■ **YOUR OBJECTIVE**
Which lines in the records below hold the word "needs"? Copy each of them.

*** Opening PROVIDED INFORMATION ***

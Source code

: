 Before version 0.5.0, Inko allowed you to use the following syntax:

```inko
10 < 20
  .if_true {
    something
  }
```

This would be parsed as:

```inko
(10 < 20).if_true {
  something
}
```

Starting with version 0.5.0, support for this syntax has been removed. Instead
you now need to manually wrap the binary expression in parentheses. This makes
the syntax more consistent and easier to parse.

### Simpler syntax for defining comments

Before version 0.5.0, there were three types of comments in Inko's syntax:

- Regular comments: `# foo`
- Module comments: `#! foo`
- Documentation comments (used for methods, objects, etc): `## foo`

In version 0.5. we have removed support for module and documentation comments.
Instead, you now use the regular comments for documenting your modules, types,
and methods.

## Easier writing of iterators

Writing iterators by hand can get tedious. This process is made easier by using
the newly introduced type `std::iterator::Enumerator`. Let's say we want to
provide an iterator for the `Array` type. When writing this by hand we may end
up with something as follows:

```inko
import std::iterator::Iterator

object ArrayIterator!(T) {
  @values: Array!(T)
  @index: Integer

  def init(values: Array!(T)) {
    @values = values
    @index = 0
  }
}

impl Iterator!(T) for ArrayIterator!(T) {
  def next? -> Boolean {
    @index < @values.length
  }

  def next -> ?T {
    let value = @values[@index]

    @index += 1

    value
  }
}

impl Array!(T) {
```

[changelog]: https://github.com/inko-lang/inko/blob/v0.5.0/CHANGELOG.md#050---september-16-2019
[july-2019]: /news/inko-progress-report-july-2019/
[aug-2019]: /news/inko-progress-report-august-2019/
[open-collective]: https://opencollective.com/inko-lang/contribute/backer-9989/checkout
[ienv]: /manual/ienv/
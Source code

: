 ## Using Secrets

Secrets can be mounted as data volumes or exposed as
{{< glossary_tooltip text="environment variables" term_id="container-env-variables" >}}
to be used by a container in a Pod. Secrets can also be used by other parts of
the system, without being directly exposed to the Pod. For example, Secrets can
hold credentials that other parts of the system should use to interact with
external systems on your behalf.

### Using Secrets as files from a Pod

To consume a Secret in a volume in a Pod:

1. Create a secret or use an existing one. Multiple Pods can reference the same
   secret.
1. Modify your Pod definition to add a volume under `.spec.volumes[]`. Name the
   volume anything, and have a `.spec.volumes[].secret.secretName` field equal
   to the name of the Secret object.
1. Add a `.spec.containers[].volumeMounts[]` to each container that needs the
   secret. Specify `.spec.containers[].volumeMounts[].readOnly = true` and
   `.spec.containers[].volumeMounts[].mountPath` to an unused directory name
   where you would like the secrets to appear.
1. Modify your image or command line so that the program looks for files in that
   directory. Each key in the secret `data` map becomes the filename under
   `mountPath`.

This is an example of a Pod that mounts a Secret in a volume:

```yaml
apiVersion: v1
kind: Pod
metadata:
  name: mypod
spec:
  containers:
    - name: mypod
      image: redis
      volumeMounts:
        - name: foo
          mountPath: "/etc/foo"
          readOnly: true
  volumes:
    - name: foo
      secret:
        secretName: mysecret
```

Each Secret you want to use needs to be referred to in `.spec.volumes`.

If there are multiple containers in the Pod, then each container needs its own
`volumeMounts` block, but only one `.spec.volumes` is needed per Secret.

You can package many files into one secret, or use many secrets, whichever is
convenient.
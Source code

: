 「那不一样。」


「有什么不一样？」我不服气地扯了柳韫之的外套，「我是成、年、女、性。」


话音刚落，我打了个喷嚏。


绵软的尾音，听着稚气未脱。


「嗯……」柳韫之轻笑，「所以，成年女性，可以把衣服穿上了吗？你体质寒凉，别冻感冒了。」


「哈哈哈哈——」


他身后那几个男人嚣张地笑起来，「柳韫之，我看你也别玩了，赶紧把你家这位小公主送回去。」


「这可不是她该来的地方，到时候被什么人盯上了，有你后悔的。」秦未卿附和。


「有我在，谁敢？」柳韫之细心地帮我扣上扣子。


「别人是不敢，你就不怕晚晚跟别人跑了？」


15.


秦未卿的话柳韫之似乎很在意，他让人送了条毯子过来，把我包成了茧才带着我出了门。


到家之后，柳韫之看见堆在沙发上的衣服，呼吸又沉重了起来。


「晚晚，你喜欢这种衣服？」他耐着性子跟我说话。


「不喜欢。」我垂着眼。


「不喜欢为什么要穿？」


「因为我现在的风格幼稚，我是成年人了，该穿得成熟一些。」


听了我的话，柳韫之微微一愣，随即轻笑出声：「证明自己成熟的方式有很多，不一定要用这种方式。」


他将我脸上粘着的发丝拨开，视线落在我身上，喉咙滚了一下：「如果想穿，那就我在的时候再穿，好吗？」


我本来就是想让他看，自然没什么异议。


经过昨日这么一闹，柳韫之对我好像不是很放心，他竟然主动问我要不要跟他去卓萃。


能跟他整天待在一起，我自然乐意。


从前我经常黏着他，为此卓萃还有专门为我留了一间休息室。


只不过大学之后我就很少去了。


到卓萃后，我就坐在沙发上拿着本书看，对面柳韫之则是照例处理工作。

*** Closing PROVIDED INFORMATION ***

■ **SOLUTION FOR THIS EXERCISE**
1. Add a `.spec.containers[].volumeMounts[]` to each container that needs the
Each Secret you want to use needs to be referred to in `.spec.volumes`.
If there are multiple containers in the Pod, then each container needs its own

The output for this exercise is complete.